> _EXERCISE_: If a line in the data below holds the word "vectors", copy it.

_____

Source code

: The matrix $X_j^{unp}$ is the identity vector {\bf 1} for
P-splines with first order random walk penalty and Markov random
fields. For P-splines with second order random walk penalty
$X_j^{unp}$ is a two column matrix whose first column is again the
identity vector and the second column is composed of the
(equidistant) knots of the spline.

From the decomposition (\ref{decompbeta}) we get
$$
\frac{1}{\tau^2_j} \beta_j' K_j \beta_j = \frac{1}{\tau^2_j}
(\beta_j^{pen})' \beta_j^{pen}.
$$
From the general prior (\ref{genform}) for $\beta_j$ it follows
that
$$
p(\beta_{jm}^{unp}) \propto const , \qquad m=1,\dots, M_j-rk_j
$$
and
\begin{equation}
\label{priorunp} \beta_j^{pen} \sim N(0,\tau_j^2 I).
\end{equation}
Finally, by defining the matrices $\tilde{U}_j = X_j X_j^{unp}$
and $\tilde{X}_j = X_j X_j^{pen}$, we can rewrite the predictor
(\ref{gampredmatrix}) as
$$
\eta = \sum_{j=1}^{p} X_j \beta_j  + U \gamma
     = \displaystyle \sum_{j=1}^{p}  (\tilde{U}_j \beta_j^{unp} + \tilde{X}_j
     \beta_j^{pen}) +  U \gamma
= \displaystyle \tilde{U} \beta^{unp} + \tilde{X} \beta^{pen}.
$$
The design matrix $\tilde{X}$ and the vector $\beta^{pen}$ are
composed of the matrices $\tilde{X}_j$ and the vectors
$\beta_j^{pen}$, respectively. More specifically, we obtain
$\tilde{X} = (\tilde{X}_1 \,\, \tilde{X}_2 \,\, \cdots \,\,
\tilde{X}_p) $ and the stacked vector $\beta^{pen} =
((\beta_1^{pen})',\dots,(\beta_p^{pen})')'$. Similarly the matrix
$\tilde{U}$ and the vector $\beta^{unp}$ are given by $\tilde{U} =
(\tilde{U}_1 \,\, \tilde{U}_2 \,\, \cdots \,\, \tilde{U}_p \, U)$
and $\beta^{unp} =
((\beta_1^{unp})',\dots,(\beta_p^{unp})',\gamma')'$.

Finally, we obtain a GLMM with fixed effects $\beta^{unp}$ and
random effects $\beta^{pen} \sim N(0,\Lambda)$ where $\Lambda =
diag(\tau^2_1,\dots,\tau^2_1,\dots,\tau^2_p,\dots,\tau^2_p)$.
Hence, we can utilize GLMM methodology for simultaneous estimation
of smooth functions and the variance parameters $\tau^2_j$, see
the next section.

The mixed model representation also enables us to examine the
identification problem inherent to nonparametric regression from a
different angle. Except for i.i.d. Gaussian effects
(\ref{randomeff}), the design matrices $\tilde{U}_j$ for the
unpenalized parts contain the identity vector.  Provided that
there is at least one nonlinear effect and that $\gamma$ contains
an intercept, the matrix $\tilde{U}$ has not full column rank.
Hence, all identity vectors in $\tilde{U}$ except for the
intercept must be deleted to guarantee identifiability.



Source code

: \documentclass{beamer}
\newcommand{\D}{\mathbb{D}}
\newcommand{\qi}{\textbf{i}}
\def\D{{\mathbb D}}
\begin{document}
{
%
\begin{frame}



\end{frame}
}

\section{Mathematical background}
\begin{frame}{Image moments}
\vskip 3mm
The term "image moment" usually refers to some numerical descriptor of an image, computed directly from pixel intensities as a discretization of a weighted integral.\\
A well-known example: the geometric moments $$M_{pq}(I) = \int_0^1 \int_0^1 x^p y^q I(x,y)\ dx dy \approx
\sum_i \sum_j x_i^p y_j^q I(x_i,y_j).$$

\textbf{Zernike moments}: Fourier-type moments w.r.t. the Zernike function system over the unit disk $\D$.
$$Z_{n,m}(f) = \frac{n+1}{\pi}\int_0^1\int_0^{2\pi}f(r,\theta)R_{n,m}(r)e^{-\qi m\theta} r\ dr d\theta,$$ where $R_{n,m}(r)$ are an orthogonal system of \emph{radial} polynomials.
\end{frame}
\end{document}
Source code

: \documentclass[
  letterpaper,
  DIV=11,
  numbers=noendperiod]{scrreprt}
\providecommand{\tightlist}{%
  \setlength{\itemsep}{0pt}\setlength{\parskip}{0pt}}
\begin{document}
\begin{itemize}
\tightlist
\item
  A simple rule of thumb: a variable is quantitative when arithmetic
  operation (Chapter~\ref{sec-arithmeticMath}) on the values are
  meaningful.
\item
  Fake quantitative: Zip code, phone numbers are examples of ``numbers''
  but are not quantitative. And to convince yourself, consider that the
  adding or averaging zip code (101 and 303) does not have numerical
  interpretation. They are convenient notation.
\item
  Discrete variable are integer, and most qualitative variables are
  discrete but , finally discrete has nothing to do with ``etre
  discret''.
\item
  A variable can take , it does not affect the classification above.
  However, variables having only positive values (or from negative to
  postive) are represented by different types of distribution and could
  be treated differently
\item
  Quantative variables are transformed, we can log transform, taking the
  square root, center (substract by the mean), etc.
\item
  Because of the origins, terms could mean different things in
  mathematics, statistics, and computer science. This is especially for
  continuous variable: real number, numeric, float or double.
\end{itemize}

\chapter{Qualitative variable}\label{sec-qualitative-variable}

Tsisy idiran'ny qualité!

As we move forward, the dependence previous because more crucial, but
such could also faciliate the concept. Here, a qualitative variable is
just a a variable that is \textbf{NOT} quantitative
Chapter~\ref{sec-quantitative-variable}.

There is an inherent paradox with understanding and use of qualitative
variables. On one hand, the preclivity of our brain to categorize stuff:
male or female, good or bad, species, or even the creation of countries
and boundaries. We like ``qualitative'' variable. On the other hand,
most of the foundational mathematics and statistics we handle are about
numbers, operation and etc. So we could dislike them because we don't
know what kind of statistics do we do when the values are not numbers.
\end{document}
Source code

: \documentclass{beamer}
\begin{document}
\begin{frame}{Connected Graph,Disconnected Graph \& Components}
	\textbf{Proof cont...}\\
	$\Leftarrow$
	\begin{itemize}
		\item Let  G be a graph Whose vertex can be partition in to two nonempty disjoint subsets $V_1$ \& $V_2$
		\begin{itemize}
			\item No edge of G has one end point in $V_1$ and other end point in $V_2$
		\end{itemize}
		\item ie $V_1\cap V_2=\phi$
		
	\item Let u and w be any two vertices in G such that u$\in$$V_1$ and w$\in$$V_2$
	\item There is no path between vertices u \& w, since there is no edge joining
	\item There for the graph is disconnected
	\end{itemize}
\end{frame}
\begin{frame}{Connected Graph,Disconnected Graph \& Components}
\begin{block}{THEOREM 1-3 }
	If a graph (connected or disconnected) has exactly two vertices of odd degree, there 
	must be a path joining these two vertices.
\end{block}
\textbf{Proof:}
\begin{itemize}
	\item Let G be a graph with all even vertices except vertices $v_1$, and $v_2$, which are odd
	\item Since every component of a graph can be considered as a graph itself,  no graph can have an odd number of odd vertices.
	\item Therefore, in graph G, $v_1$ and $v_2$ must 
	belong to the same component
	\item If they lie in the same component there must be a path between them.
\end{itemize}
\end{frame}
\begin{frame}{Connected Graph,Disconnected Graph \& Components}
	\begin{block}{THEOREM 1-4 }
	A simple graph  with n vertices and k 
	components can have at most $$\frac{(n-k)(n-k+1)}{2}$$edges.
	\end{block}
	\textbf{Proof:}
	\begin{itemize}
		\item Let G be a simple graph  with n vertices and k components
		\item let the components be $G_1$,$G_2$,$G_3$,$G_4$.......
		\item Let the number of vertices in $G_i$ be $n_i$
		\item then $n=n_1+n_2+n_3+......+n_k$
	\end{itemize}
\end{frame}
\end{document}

_____

> _EXERCISE RESULT_:
composed of the matrices $\tilde{X}_j$ and the vectors
Hence, all identity vectors in $\tilde{U}$ except for the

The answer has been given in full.